Property | Description |
---|---|
onelogin.saml2.sp.entityid | The entityId of the SAML Bridge SP. This will be the metadata URL for SAML Bridge. The URL is of the form: <scheme>://<host>:<port>/<context>/metadata.jsp. metadata.jsp is located under ‘samlbridge’ folder. This can be used to register SAML Bridge SP in AD FS. For instance, http://yellowfin:8080/samlbridge/metadata.jsp Note: Ensure that this URL is accessible from AD FS. |
onelogin.saml2.sp.assertion_consumer_service.url | This is the URL that handles a successful authentication. Yellowfin does it via samlbridge/acs.jsp. For instance, http:// yellowfin:8080/samlbridge/acs.jsp Note: The SP entityid must be registered with the AD FS to allow users access to this service. How to register see Registering Yellowfin SAML Bridge Identity Provider in AD FS chapter of this guide. |
onelogin.saml2.sp.single_logout_service.url | This is the URL that handles a logoff. samlbridge/sls.jsp file handles this. For instance, http:// yellowfin:8080/samlbridge/sls.jsp |
onelogin.saml2.sp.x509cert | This is the text representation of a security certificate. A self-signed certificate can be generated with: The text representation of the sp.crt from the above command is required for this option. |
onelogin.saml2.sp.privatekey | This is the text representation of the certificates private key. This is the text representation of the sp.pem file that was created by the self-signed certificate process above. |
onelogin.saml2.sp.nameidformat | This is required by OneLogin SAML, should correspond to AD FS Name ID format. Can be one of: NAMEID_EMAIL_ADDRESS = 'urn:oasis:names:tc:SAML:1.1:nameid-format:emailAddress'; NAMEID_X509_SUBJECT_NAME = 'urn:oasis:names:tc:SAML:1.1:nameid-format:X509SubjectName'; NAMEID_WINDOWS_DOMAIN_QUALIFIED_NAME = 'urn:oasis:names:tc:SAML:1.1:nameid-format:WindowsDomainQualifiedName'; NAMEID_UNSPECIFIED = 'urn:oasis:names:tc:SAML:1.1:nameid-format:unspecified'; NAMEID_KERBEROS = 'urn:oasis:names:tc:SAML:2.0:nameid-format:kerberos'; NAMEID_ENTITY = 'urn:oasis:names:tc:SAML:2.0:nameid-format:entity'; NAMEID_TRANSIENT = 'urn:oasis:names:tc:SAML:2.0:nameid-format:transient'; NAMEID_PERSISTENT = 'urn:oasis:names:tc:SAML:2.0:nameid-format:persistent'; NAMEID_ENCRYPTED = 'urn:oasis:names:tc:SAML:2.0:nameid-format:encrypted'; Note: Any changes made to the onelogin.saml.properties file will require the Yellowfin SAML Bridge to be restarted for new settings to take effect. |
SAML Identity Provider (IDP) Configuration
The Yellowfin SAML Bridge uses the OneLogin Java API to interface with SAML Identity Providers (IDP). The configuration for the SAML IDP is also done within the WEB-INF/classes/onelogin.saml.properties file.

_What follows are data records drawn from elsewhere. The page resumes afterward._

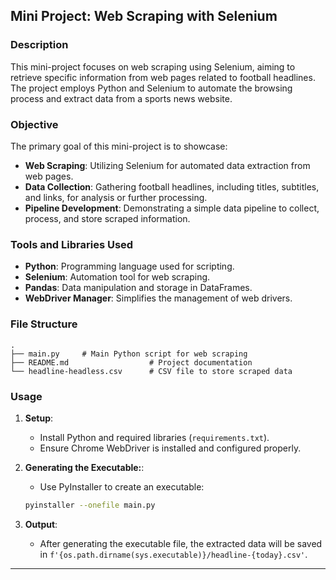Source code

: 
## Mini Project: Web Scraping with Selenium

### Description
This mini-project focuses on web scraping using Selenium, aiming to retrieve specific information from web pages related to football headlines. The project employs Python and Selenium to automate the browsing process and extract data from a sports news website.

### Objective
The primary goal of this mini-project is to showcase:
- **Web Scraping**: Utilizing Selenium for automated data extraction from web pages.
- **Data Collection**: Gathering football headlines, including titles, subtitles, and links, for analysis or further processing.
- **Pipeline Development**: Demonstrating a simple data pipeline to collect, process, and store scraped information.

### Tools and Libraries Used
- **Python**: Programming language used for scripting.
- **Selenium**: Automation tool for web scraping.
- **Pandas**: Data manipulation and storage in DataFrames.
- **WebDriver Manager**: Simplifies the management of web drivers.

### File Structure
```
.
├── main.py     # Main Python script for web scraping
├── README.md                  # Project documentation
└── headline-headless.csv      # CSV file to store scraped data
```

### Usage
1. **Setup**:
   - Install Python and required libraries (`requirements.txt`).
   - Ensure Chrome WebDriver is installed and configured properly.

2. **Generating the Executable:**:
   - Use PyInstaller to create an executable:
    ```bash
    pyinstaller --onefile main.py
    ```
3. **Output**:
   - After generating the executable file, the extracted data will be saved in `f'{os.path.dirname(sys.executable)}/headline-{today}.csv'`.
---


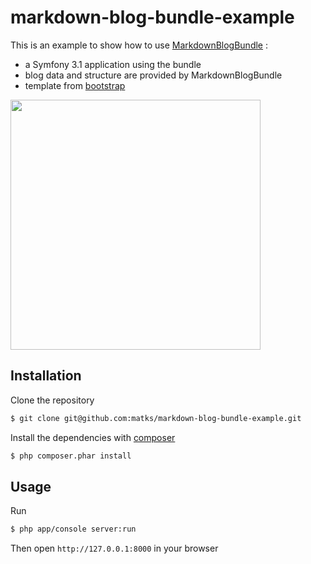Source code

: # markdown-blog-bundle-example

This is an example to show how to use [MarkdownBlogBundle](https://github.com/matks/MarkdownBlogBundle) :
 - a Symfony 3.1 application using the bundle
 - blog data and structure are provided by MarkdownBlogBundle
 - template from [bootstrap](http://getbootstrap.com/)

<img src="https://cloud.githubusercontent.com/assets/3830050/15139430/61e1b8e2-1696-11e6-9dec-28e3909848b9.jpg" width="400px"/>

## Installation

Clone the repository
```bash
$ git clone git@github.com:matks/markdown-blog-bundle-example.git
```

Install the dependencies with [composer](https://getcomposer.org/)
```bash
$ php composer.phar install
```

## Usage

Run
```bash
$ php app/console server:run
```

Then open `http://127.0.0.1:8000` in your browser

Each SAML Identity Provider will require different options to be filled out in the properties file. Below is listed what AD FS requires.
Property | Description |
---|---|
onelogin.saml2.idp.entityid | https://adfs.local/adfs/ls/IdpInitiatedSignon.aspx?loginToRp=Yellowfin Note. You can find more details in ‘SSO service (IdpInitiatedSignOnPage)’ chapter of this guide. |
onelogin.saml2.idp.single_sign_on_service.url | https://adfs.local/adfs/ls/IdpInitiatedSignon.aspx?loginToRp=Yellowfin Note. Still filled in, however, maybe not required. |
onelogin.saml2.idp.single_logout_service.url | https://adfs.local/adfs/ls?wa=wsignout1.0 |
onelogin.saml2.idp.x509cert | This is required to sign SAML requests before sending them to AD FS. You can find more details in ‘AD FS Public Key’ chapter of this guide. Note. There may be issues with key size. See Troubleshooting – Illegal Key Size chapter. |
Note: Any changes made to the onelogin.saml.properties file will require the Yellowfin SAML Bridge to be restarted for new settings to take effect.